▶ **GIVEN RECORDS**:
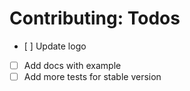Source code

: 
# Contributing: Todos

- [ ] Update logo
- [ ] Add docs with example
- [ ] Add more tests for stable version
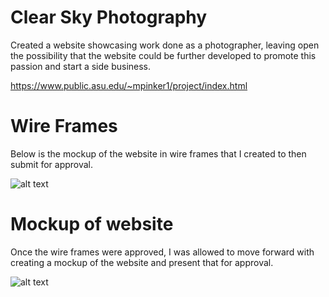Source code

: # Clear Sky Photography

Created a website showcasing work done as a photographer, leaving open the possibility that the website could be further developed to promote this passion and start a side business.

https://www.public.asu.edu/~mpinker1/project/index.html

# Wire Frames

Below is the mockup of the website in wire frames that I created to then submit for approval.

![alt text](https://github.com/wolf266/Front-End-Web-Design/blob/main/Images/Presentation1.jpg)

# Mockup of website

Once the wire frames were approved, I was allowed to move forward with creating a mockup of the website and present that for approval.

![alt text](https://github.com/wolf266/Front-End-Web-Design/blob/main/Images/collage.jpg)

▶ **WHAT IS EXPECTED**: After removing the pictures, repeat the remaining records exactly.

▶ **EXERCISE RESULT**:
Source code

: 
# Contributing: Todos

- [ ] Update logo
- [ ] Add docs with example
- [ ] Add more tests for stable version
Source code

: # Clear Sky Photography

Created a website showcasing work done as a photographer, leaving open the possibility that the website could be further developed to promote this passion and start a side business.

https://www.public.asu.edu/~mpinker1/project/index.html

# Wire Frames

Below is the mockup of the website in wire frames that I created to then submit for approval.

![alt text](https://github.com/wolf266/Front-End-Web-Design/blob/main/Images/Presentation1.jpg)

# Mockup of website

Once the wire frames were approved, I was allowed to move forward with creating a mockup of the website and present that for approval.

![alt text](https://github.com/wolf266/Front-End-Web-Design/blob/main/Images/collage.jpg)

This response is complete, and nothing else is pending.